Economic development
While economic development has been part of the
agenda of most recent administrations, the legislature, and
local elected officials in North Carolina, it is one of the
most misunderstood activities that governments undertake.
Politicians love to attract attention to themselves through
job announcements and ribbon cutting, but those are a
poor substitute for less glamorous policies that promote free
markets, entrepreneurship, and overall economic growth.
The idea of economic development policy has come
to mean policies meant to funnel tax and other kinds of
subsidies to businesses and/or regions in the state. Hence
the term corporate welfare is derisively attached to these
policies, even though their stated purpose is to expand
economic activity and employment, not to provide relief.
Corporate welfare is the much more accurate term because
like traditional welfare, these programs ultimately transfer
wealth from some state residents to others without adding
to economic growth or net job creation.
A partial list of economic development/corporate
welfare programs would include:
- overseas advertising subsidies in the departments of
Commerce and Agriculture
- special marketing programs for industries as varied as
film production and meat goat farming
- state subsidies for private ventures such as the N.C.

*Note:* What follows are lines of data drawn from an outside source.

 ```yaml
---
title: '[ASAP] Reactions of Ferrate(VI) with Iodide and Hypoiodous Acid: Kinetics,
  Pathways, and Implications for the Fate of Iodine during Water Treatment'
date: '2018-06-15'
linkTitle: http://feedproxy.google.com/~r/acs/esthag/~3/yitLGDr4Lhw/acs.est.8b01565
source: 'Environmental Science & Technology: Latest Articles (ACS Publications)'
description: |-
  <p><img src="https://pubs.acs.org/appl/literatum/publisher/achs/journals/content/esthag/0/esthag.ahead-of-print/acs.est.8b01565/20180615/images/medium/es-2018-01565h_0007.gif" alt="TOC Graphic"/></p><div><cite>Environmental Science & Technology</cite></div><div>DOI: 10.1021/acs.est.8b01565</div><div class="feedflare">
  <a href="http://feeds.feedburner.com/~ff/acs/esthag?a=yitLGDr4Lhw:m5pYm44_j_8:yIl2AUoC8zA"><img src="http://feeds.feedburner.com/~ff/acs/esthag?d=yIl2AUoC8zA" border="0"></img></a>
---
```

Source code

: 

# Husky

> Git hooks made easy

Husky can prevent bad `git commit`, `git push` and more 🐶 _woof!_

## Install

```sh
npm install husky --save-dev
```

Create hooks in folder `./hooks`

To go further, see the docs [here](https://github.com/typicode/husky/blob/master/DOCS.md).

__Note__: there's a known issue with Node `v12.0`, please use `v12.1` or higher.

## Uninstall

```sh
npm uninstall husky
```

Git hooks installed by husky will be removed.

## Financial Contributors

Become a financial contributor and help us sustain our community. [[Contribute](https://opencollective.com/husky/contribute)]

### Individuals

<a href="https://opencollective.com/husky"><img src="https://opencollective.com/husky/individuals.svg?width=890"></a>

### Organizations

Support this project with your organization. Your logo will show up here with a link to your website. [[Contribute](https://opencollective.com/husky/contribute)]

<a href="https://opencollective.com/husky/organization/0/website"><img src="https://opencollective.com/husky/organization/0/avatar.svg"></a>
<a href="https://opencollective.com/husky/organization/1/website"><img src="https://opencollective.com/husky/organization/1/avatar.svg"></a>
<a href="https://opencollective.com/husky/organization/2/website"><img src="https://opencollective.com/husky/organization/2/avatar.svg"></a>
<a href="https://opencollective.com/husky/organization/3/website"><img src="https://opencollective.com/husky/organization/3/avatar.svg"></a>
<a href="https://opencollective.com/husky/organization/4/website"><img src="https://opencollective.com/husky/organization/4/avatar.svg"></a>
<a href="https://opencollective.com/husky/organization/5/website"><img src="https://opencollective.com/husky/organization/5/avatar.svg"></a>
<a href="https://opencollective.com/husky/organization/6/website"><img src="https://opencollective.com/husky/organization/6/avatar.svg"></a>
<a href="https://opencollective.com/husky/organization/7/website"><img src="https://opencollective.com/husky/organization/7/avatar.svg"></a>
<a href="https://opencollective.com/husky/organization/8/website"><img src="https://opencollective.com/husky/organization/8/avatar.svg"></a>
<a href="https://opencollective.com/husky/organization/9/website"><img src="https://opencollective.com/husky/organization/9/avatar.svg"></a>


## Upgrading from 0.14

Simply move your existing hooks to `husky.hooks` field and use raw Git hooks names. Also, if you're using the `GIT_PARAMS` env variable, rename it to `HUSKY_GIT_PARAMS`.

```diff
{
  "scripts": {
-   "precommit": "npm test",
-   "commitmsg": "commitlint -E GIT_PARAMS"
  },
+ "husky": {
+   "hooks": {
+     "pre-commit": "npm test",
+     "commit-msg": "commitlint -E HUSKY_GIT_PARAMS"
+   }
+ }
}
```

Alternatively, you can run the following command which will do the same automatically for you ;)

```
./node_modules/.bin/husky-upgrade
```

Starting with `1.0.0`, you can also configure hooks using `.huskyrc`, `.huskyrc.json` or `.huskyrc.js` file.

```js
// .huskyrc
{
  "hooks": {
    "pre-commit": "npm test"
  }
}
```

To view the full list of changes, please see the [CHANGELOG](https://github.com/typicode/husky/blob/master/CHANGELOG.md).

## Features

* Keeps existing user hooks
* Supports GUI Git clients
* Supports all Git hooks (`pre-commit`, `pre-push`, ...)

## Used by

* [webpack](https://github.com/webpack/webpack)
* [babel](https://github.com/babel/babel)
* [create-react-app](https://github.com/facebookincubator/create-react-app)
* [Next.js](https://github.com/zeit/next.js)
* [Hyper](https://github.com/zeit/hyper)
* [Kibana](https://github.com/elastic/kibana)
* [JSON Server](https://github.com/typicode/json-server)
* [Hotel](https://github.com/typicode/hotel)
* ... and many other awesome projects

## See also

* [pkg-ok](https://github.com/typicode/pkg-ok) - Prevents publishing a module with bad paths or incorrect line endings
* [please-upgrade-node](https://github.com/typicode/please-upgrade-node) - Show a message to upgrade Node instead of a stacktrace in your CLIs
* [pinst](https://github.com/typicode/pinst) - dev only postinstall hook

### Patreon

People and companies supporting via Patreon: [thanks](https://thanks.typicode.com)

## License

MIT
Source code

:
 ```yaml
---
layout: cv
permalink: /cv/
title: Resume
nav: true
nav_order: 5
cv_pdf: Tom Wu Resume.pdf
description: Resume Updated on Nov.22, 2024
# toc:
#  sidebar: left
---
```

Biotechnology Center's venture capital fund
- state services offered below cost to agricultural and
other businesses
- regional subsidies such as the state's investment in the
Global TransPark in Kinston
- special tax breaks for "job creation" in distressed communities,
worker training, and research and development
Programs that support all of this activity include the
The William Lee Act, the One North Carolina Fund, and
the Golden LEAF Foundation. The latter's revenues flow
from North Carolina's portion of the tobacco settlement.
Key Facts
- In 2008-09 the General Assembly's appropriations for
economic development in the form of tax credits and
direct payments totaled over $1.2 billion.
- Those appropriations do not include money allocated
by the Golden LEAF Foundation, which added about
$172 million during 2008-09.
- While incentives may benefit the targeted business or
entice it to locate within the state, they harm existing
businesses and other taxpayers.
- Such policies do not generate net benefits for the state.
Instead they simply hurt some and help others.
- Since higher taxes are an added cost of doing business,
these subsidies depress economic growth for those
businesses not receiving the subsidy.
- The subsidized entrants into the market add to the
demand for resources, such as workers and land. This
drives up costs for all businesses.
Recommendations
- Create an economic environment that will maximize
gross state product (GSP).
- Eliminate tax biases against saving, investment, and
entrepreneurship.
- Adopt a low, flat-rate, consumed income tax where
all income used for saving and investment would be
exempt from taxation.
- Abolish the corporate income tax or at least dramatically
lower the rate.
- Eliminate all estate and inheritance taxes, which are
additional layers of taxation on saving.
- Lower the overall level of taxation by cutting state
spending.
- Keep the regulatory burden to a minimum. All
proposed regulations should meet a rigorous test of
benefit/cost analysis with the presumption that no
new regulations are implemented unless the benefits
from their stated objectives outweigh the costs to the
state's consumers and businesses.
- Devote state resources to core and constitutionally
mandated functions and to making sure that the
services that it provides are of high quality, consistent
with the citizens' desires, and conducive to economic
growth. Those would include safety and law enforcement,
education, water and sewer services, and roads.